Pada era ini, selendang masih berupa
pilar diagonal tebal yang secara fungsional memisahkan kaca samping pengemudi
dengan kaca penumpang. Meski masih sederhana, ini adalah benih dari apa yang
akan menjadi sebuah legenda.
![]() |
| sumber gambar: IG alfayedpariwisata |
Evolusi Desain Selendang dari
Generasi ke Generasi Jetbus
Popularitas selendang meledak
seiring dengan lahirnya keluarga Jetbus yang fenomenal. Setiap generasi Jetbus
membawa interpretasi baru yang semakin memperkuat status ikoniknya.
Era Jetbus & Jetbus 2: Mempopulerkan Desain Modern
Pada model bus Adiputro lama
seperti Jetbus HD dan Jetbus 2+, desain selendang menjadi lebih tegas dan
menjadi fokus utama pada sisi samping bus. Bentuknya lebih tebal, seringkali
diberi aksen krom atau warna kontras dengan livery bus, dan
menyatu secara kokoh dari bawah hingga ke "topi" atau atap. Desain
ini memberikan kesan gagah dan modern, yang dengan cepat menjadi favorit para
pengusaha PO dan penumpang.
Era Jetbus 3+: Puncak Elegansi dengan Selendang
"Voyager"
Inilah era di mana Adiputro
melakukan lompatan desain paling berani. Pada varian Jetbus 3+ SHD, mereka
memperkenalkan desain selendang "Voyager". Alih-alih menyatu dengan
pilar A, selendang ini dibuat "mengambang" (floating),
terpisah dari bingkai jendela depan.
Langkah jenius ini menciptakan ilusi
visual yang luar biasa, membuat bus tampak lebih panjang, lebih ramping, dan
sangat futuristik. Desain selendang Voyager langsung menjadi sensasi dan
dianggap sebagai salah satu puncak desain bus Adiputro.
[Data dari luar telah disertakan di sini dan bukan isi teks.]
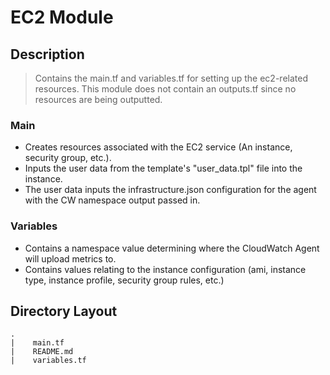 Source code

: # EC2 Module

## Description
> Contains the main.tf and variables.tf for setting up the ec2-related resources. 
> This module does not contain an outputs.tf since no resources are being outputted.

### Main
- Creates resources associated with the EC2 service (An instance, security group, etc.).
- Inputs the user data from the template's "user_data.tpl" file into the instance.
- The user data inputs the infrastructure.json configuration for the agent with the CW namespace output passed in.
### Variables
- Contains a namespace value determining where the CloudWatch Agent will upload metrics to.
- Contains values relating to the instance configuration (ami, instance type, instance profile, security group rules, etc.)


## Directory Layout
    .
    |    main.tf
    |    README.md
    |    variables.tf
Era Jetbus 5: Interpretasi Ulang yang Agresif dan
Dinamis
Memasuki era terbaru, Adiputro tidak
hanya mengulang formula lama. Pada Jetbus 5, desain selendang
diinterpretasikan ulang. Ia tidak lagi menjadi elemen "tempelan",
melainkan terintegrasi penuh dengan garis bodi yang mengalir dari depan
ke belakang. Bentuknya menjadi lebih tajam, lebih tipis, dan aerodinamis,
selaras dengan bahasa desain Jetbus 5 yang lebih agresif secara keseluruhan.
![]() |
| sumber gambar: oto.detik.com |
Lebih dari Sekadar Hiasan: Fungsi
dan Identitas di Balik Selendang
Meskipun tampak seperti elemen estetika,
selendang memiliki peran lebih.
- Identitas Merek: Fungsinya yang paling utama saat ini adalah
sebagai identitas. Dari kejauhan, bahkan sebelum logo Adiputro terlihat,
orang sudah bisa mengenali sebuah bus sebagai produk Adiputro hanya dari
siluet selendangnya.
- Struktur dan Visual: Secara visual, selendang
memecah monotonnya bidang kaca samping yang luas, memberikan kesan
dinamis. Pada beberapa desain awal, ia juga berfungsi sebagai penguat
struktur pilar.
Sebuah Goresan Desain
yang Menjadi Legenda
Perjalanan selendang bus Adiputro
adalah cerminan dari perjalanan perusahaan itu sendiri: selalu berinovasi,
berani mengambil risiko desain, dan pada akhirnya, menetapkan standar bagi
industri. Dari sebuah pilar fungsional yang terinspirasi desain Eropa, ia telah
bertransformasi menjadi sebuah tanda tangan artistik yang melegenda dan menjadi
kebanggaan para pecinta bus di seluruh Indonesia.